= Beginning of Section =
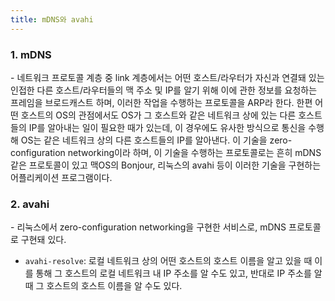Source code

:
 ```yaml
---
title: mDNS와 avahi
---
```


### 1. mDNS

\- 네트워크 프로토콜 계층 중 link 계층에서는 어떤 호스트/라우터가 자신과 연결돼 있는 인접한 다른 호스트/라우터들의 맥 주소 및 IP를 알기 위해 이에 관한 정보를 요청하는 프레임을 브로드캐스트 하며, 이러한 작업을 수행하는 프로토콜을 ARP라 한다. 한편 어떤 호스트의 OS의 관점에서도 OS가 그 호스트와 같은 네트워크 상에 있는 다른 호스트들의 IP를 알아내는 일이 필요한 때가 있는데, 이 경우에도 유사한 방식으로 통신을 수행해 OS는 같은 네트워크 상의 다른 호스트들의 IP를 알아낸다. 이 기술을 zero-configuration networking이라 하며, 이 기술을 수행하는 프로토콜로는 흔히 mDNS 같은 프로토콜이 있고 맥OS의 Bonjour, 리눅스의 avahi 등이 이러한 기술을 구현하는 어플리케이션 프로그램이다.



### 2. avahi

\- 리눅스에서 zero-configuration networking을 구현한 서비스로, mDNS 프로토콜로 구현돼 있다.

- `avahi-resolve`: 로컬 네트워크 상의 어떤 호스트의 호스트 이름을 알고 있을 때 이를 통해 그 호스트의 로컬 네트워크 내 IP 주소를 알 수도 있고, 반대로 IP 주소를 알 때 그 호스트의 호스트 이름을 알 수도 있다.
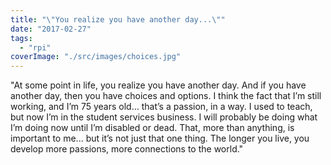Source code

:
 ```yaml
---
title: "\"You realize you have another day...\""
date: "2017-02-27"
tags: 
  - "rpi"
coverImage: "./src/images/choices.jpg"
---
```


"At some point in life, you realize you have another day. And if you have another day, then you have choices and options. I think the fact that I’m still working, and I’m 75 years old… that’s a passion, in a way. I used to teach, but now I’m in the student services business. I will probably be doing what I’m doing now until I’m disabled or dead. That, more than anything, is important to me... but it’s not just that one thing. The longer you live, you develop more passions, more connections to the world."
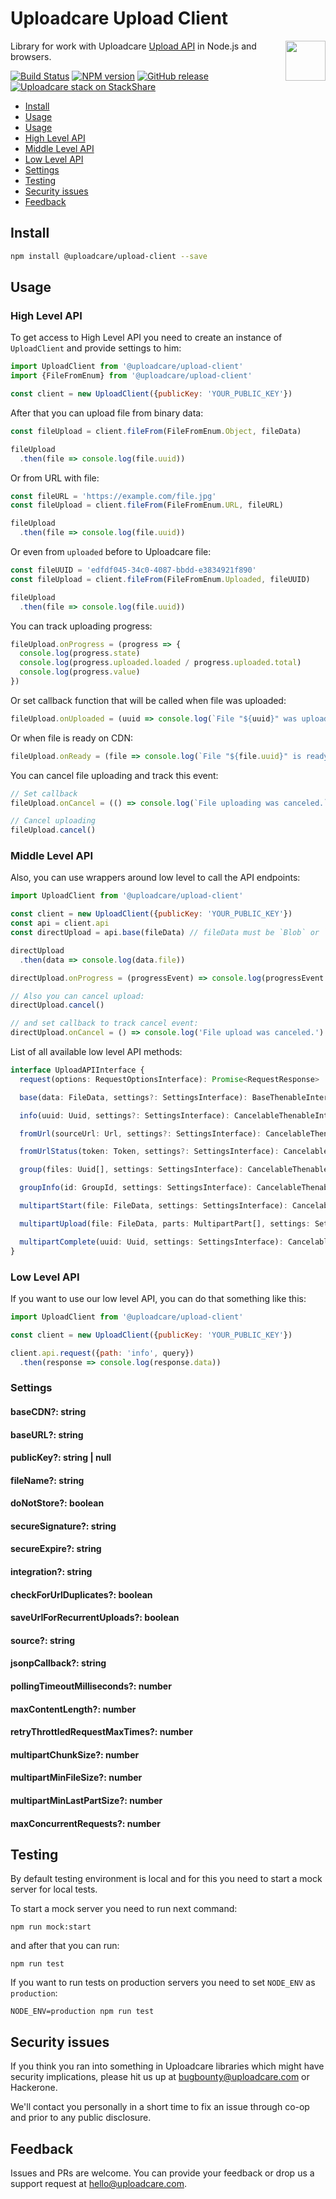 # Uploadcare Upload Client

<a href="https://uploadcare.com/?utm_source=github&utm_campaign=uploadcare-upload-client">
    <img align="right" width="64" height="64"
      src="https://ucarecdn.com/edfdf045-34c0-4087-bbdd-e3834921f890/userpiccircletransparent.svg"
      alt="">
</a>

Library for work with Uploadcare [Upload API][uc-docs-upload-api] in Node.js and browsers.

[![Build Status](https://travis-ci.org/uploadcare/uploadcare-upload-client.svg?branch=master)](https://travis-ci.org/uploadcare/uploadcare-upload-client)
[![NPM version][npm-img]][npm-url]
[![GitHub release][badge-release-img]][badge-release-url]&nbsp;
[![Uploadcare stack on StackShare][badge-stack-img]][badge-stack-url]

<!-- toc -->

* [Install](#install)
* [Usage](#usage)
* [Usage](#usage)
 * [High Level API](#high-level-api)
 * [Middle Level API](#middle-level-api)
 * [Low Level API](#low-level-api)
 * [Settings](#settings)
* [Testing](#testing)
* [Security issues](#security-issues)
* [Feedback](#feedback)

<!-- tocstop -->

## Install

```bash
npm install @uploadcare/upload-client --save
```

## Usage

### High Level API

To get access to High Level API you need to create 
an instance of `UploadClient` and provide settings to him:

```javascript
import UploadClient from '@uploadcare/upload-client'
import {FileFromEnum} from '@uploadcare/upload-client'

const client = new UploadClient({publicKey: 'YOUR_PUBLIC_KEY'})
```

After that you can upload file from binary data:

```javascript
const fileUpload = client.fileFrom(FileFromEnum.Object, fileData)

fileUpload
  .then(file => console.log(file.uuid))
```

Or from URL with file:

```javascript
const fileURL = 'https://example.com/file.jpg'
const fileUpload = client.fileFrom(FileFromEnum.URL, fileURL)

fileUpload
  .then(file => console.log(file.uuid))
```

Or even from `uploaded` before to Uploadcare file:
```javascript
const fileUUID = 'edfdf045-34c0-4087-bbdd-e3834921f890'
const fileUpload = client.fileFrom(FileFromEnum.Uploaded, fileUUID)

fileUpload
  .then(file => console.log(file.uuid))
```

You can track uploading progress:
```javascript
fileUpload.onProgress = (progress => {
  console.log(progress.state)
  console.log(progress.uploaded.loaded / progress.uploaded.total)
  console.log(progress.value)
})
```

Or set callback function that will be called when file was uploaded:
```javascript
fileUpload.onUploaded = (uuid => console.log(`File "${uuid}" was uploaded.`))
```

Or when file is ready on CDN:
```javascript
fileUpload.onReady = (file => console.log(`File "${file.uuid}" is ready on CDN.`))
```

You can cancel file uploading and track this event:
```javascript
// Set callback
fileUpload.onCancel = (() => console.log(`File uploading was canceled.`))

// Cancel uploading
fileUpload.cancel()
```

### Middle Level API

Also, you can use wrappers around low level to call the API endpoints:

```javascript
import UploadClient from '@uploadcare/upload-client'

const client = new UploadClient({publicKey: 'YOUR_PUBLIC_KEY'})
const api = client.api
const directUpload = api.base(fileData) // fileData must be `Blob` or `File` or `Buffer`

directUpload
  .then(data => console.log(data.file))

directUpload.onProgress = (progressEvent) => console.log(progressEvent.loaded / progressEvent.total)

// Also you can cancel upload:
directUpload.cancel()

// and set callback to track cancel event:
directUpload.onCancel = () => console.log('File upload was canceled.') 
```

List of all available low level API methods:

```typescript
interface UploadAPIInterface {
  request(options: RequestOptionsInterface): Promise<RequestResponse>

  base(data: FileData, settings?: SettingsInterface): BaseThenableInterface<BaseResponse>

  info(uuid: Uuid, settings?: SettingsInterface): CancelableThenableInterface<FileInfoInterface>

  fromUrl(sourceUrl: Url, settings?: SettingsInterface): CancelableThenableInterface<FromUrlResponse>

  fromUrlStatus(token: Token, settings?: SettingsInterface): CancelableThenableInterface<FromUrlStatusResponse>

  group(files: Uuid[], settings: SettingsInterface): CancelableThenableInterface<GroupInfoInterface>

  groupInfo(id: GroupId, settings: SettingsInterface): CancelableThenableInterface<GroupInfoInterface>

  multipartStart(file: FileData, settings: SettingsInterface): CancelableThenableInterface<MultipartStartResponse>

  multipartUpload(file: FileData, parts: MultipartPart[], settings: SettingsInterface): BaseThenableInterface<any>

  multipartComplete(uuid: Uuid, settings: SettingsInterface): CancelableThenableInterface<FileInfoInterface>
}
```

### Low Level API

If you want to use our low level API, you can do that something like this:

```javascript
import UploadClient from '@uploadcare/upload-client'

const client = new UploadClient({publicKey: 'YOUR_PUBLIC_KEY'})

client.api.request({path: 'info', query})
  .then(response => console.log(response.data))
```

### Settings

#### baseCDN?: string

#### baseURL?: string

#### publicKey?: string | null

#### fileName?: string

#### doNotStore?: boolean

#### secureSignature?: string

#### secureExpire?: string

#### integration?: string

#### checkForUrlDuplicates?: boolean

#### saveUrlForRecurrentUploads?: boolean

#### source?: string

#### jsonpCallback?: string

#### pollingTimeoutMilliseconds?: number

#### maxContentLength?: number

#### retryThrottledRequestMaxTimes?: number

#### multipartChunkSize?: number

#### multipartMinFileSize?: number

#### multipartMinLastPartSize?: number

#### maxConcurrentRequests?: number

## Testing 

By default testing environment is local and for this you need to start a mock server for local tests.

To start a mock server you need to run next command:

```
npm run mock:start
```

and after that you can run:

```
npm run test
```

If you want to run tests on production servers you need to set `NODE_ENV` as `production`:

```
NODE_ENV=production npm run test
```

## Security issues

If you think you ran into something in Uploadcare libraries which might have
security implications, please hit us up at [bugbounty@uploadcare.com][uc-email-bounty]
or Hackerone.

We'll contact you personally in a short time to fix an issue through co-op and
prior to any public disclosure.

## Feedback

Issues and PRs are welcome. You can provide your feedback or drop us a support
request at [hello@uploadcare.com][uc-email-hello].

[uc-email-bounty]: mailto:bugbounty@uploadcare.com
[uc-email-hello]: mailto:hello@uploadcare.com
[github-releases]: https://github.com/uploadcare/uploadcare-upload-client/releases
[github-branch-release]: https://github.com/uploadcare/uploadcare-upload-client/tree/release
[github-contributors]: https://github.com/uploadcare/uploadcare-upload-client/graphs/contributors
[badge-stack-img]: https://img.shields.io/badge/tech-stack-0690fa.svg?style=flat
[badge-stack-url]: https://stackshare.io/uploadcare/stacks/
[badge-release-img]: https://img.shields.io/github/release/uploadcare/uploadcare-upload-client.svg
[badge-release-url]: https://github.com/uploadcare/uploadcare-upload-client/releases
[npm-img]: http://img.shields.io/npm/v/@uploadcare/upload-client.svg
[npm-url]: https://www.npmjs.org/package/@uploadcare/upload-client
[uc-docs-upload-api]: https://uploadcare.com/docs/api_reference/upload/?utm_source=github&utm_campaign=uploadcare-upload-client
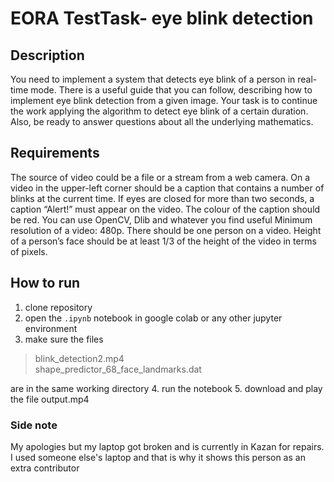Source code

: # EORA TestTask- eye blink detection

## Description
You need to implement a system that detects eye blink of a person in real-time mode. There is a useful guide that you can follow, describing how to implement eye blink detection from a given image. Your task is to continue the work applying the algorithm to detect eye blink of a certain duration. Also, be ready to answer questions about all the underlying mathematics.  

## Requirements
The source of video could be a file or a stream from a web camera.
On a video in the upper-left corner should be a caption that contains a number of blinks at the current time.
If eyes are closed for more than two seconds, a caption “Alert!” must appear on the video. The colour of the caption should be red.
You can use OpenCV, Dlib and whatever you find useful
Minimum resolution of a video: 480p.
There should be one person on a video. Height of a person’s face should be at least 1/3 of the height of the video in terms of pixels.  

## How to run
1. clone repository
2. open the ```.ipynb``` notebook in google colab or any other jupyter environment
3. make sure the files
> blink_detection2.mp4  
> shape_predictor_68_face_landmarks.dat

are in the same working directory
4. run the notebook
5. download and play the file output.mp4


### Side note
My apologies but my laptop got broken and is currently in Kazan for repairs. I used someone else's laptop and that is why it shows this person as an extra contributor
= End of Section =
Directions —
In the records above, find the line with "#### maxConcurrentRequests?: number" and the line with "## Description"; please transcribe exactly those two lines and all lines between them, omitting any picture.

Worked solution —
#### maxConcurrentRequests?: number

## Testing 

By default testing environment is local and for this you need to start a mock server for local tests.

To start a mock server you need to run next command:

```
npm run mock:start
```

and after that you can run:

```
npm run test
```

If you want to run tests on production servers you need to set `NODE_ENV` as `production`:

```
NODE_ENV=production npm run test
```

## Security issues

If you think you ran into something in Uploadcare libraries which might have
security implications, please hit us up at [bugbounty@uploadcare.com][uc-email-bounty]
or Hackerone.

We'll contact you personally in a short time to fix an issue through co-op and
prior to any public disclosure.

## Feedback

Issues and PRs are welcome. You can provide your feedback or drop us a support
request at [hello@uploadcare.com][uc-email-hello].

[uc-email-bounty]: mailto:bugbounty@uploadcare.com
[uc-email-hello]: mailto:hello@uploadcare.com
[github-releases]: https://github.com/uploadcare/uploadcare-upload-client/releases
[github-branch-release]: https://github.com/uploadcare/uploadcare-upload-client/tree/release
[github-contributors]: https://github.com/uploadcare/uploadcare-upload-client/graphs/contributors
[badge-stack-img]: https://img.shields.io/badge/tech-stack-0690fa.svg?style=flat
[badge-stack-url]: https://stackshare.io/uploadcare/stacks/
[badge-release-img]: https://img.shields.io/github/release/uploadcare/uploadcare-upload-client.svg
[badge-release-url]: https://github.com/uploadcare/uploadcare-upload-client/releases
[npm-img]: http://img.shields.io/npm/v/@uploadcare/upload-client.svg
[npm-url]: https://www.npmjs.org/package/@uploadcare/upload-client
[uc-docs-upload-api]: https://uploadcare.com/docs/api_reference/upload/?utm_source=github&utm_campaign=uploadcare-upload-client
Source code

: # EORA TestTask- eye blink detection

## Description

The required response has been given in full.